┏━━

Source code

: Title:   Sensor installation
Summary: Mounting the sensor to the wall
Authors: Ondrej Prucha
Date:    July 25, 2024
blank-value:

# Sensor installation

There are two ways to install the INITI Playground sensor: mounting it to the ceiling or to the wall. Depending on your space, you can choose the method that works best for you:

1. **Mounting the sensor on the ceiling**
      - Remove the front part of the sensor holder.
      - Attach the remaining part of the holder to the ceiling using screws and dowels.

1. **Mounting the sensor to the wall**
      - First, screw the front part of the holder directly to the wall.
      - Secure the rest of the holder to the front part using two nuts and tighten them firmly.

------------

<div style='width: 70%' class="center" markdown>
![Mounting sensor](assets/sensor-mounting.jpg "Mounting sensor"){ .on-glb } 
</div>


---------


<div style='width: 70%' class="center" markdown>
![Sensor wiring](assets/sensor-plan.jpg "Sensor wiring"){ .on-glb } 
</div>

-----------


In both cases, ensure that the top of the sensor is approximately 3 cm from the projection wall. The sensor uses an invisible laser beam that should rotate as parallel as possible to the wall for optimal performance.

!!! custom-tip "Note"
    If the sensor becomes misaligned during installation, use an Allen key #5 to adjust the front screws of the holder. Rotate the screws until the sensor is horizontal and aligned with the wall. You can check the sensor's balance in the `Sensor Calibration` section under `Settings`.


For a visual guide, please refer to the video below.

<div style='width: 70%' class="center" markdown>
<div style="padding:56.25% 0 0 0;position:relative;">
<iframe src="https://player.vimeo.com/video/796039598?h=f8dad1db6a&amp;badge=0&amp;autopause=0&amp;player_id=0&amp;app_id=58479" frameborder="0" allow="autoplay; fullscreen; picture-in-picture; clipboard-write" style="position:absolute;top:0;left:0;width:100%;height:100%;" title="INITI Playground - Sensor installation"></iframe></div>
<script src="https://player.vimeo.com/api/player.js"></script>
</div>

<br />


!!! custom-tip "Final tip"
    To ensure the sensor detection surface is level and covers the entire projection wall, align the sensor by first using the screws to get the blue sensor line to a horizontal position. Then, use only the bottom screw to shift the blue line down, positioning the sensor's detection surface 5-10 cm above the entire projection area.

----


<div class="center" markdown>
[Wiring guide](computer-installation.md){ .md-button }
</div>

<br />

┗━━
┏━━

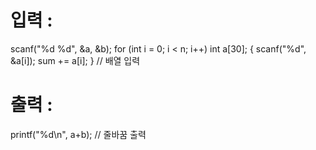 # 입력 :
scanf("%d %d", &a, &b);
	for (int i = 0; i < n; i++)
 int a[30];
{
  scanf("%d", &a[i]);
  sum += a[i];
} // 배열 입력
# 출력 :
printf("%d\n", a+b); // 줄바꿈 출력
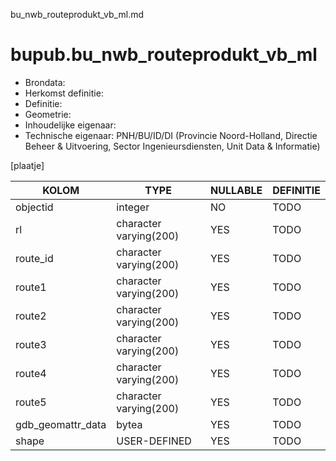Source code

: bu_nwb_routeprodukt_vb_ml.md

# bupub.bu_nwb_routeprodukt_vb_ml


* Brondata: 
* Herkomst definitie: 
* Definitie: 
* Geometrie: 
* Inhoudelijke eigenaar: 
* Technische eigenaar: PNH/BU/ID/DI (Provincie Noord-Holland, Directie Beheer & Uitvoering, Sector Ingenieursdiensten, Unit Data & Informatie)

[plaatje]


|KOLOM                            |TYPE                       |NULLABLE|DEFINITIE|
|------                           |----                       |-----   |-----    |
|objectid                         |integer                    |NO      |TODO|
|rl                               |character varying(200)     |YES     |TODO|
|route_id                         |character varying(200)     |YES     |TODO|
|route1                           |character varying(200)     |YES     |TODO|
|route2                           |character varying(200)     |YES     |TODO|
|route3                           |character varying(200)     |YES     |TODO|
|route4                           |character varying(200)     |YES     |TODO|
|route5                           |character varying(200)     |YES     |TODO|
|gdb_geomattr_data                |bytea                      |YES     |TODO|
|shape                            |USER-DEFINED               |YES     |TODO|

┗━━
┏━━

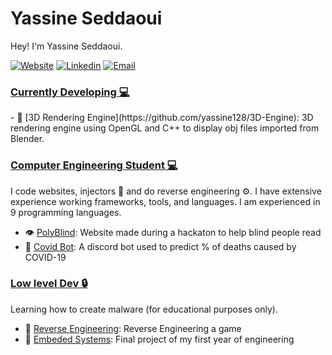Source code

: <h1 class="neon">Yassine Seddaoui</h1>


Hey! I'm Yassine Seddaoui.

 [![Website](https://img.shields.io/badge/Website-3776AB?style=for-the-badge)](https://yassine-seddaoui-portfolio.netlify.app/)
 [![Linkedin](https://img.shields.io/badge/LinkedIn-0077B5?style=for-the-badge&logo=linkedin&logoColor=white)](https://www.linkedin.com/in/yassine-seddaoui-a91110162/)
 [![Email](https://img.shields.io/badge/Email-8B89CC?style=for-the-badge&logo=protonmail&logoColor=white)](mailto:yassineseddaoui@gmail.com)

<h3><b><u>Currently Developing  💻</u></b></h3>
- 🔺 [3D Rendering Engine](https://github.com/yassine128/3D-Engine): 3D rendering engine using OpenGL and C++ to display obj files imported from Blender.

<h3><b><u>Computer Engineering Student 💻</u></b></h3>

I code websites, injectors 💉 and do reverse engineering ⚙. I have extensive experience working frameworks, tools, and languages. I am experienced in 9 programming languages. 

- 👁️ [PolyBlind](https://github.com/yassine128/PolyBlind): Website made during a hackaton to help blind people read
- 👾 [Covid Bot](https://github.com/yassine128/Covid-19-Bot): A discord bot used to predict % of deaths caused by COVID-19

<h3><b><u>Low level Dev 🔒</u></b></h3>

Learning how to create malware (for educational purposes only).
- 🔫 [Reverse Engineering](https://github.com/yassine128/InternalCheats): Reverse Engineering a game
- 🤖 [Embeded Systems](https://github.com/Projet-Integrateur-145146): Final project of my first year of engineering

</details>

┗━━

◆ TASK OBJECTIVE
Show every line above in which the word "Playground" appears.

◆ SOLVED PROBLEM
There are two ways to install the INITI Playground sensor: mounting it to the ceiling or to the wall. Depending on your space, you can choose the method that works best for you:
<iframe src="https://player.vimeo.com/video/796039598?h=f8dad1db6a&amp;badge=0&amp;autopause=0&amp;player_id=0&amp;app_id=58479" frameborder="0" allow="autoplay; fullscreen; picture-in-picture; clipboard-write" style="position:absolute;top:0;left:0;width:100%;height:100%;" title="INITI Playground - Sensor installation"></iframe></div>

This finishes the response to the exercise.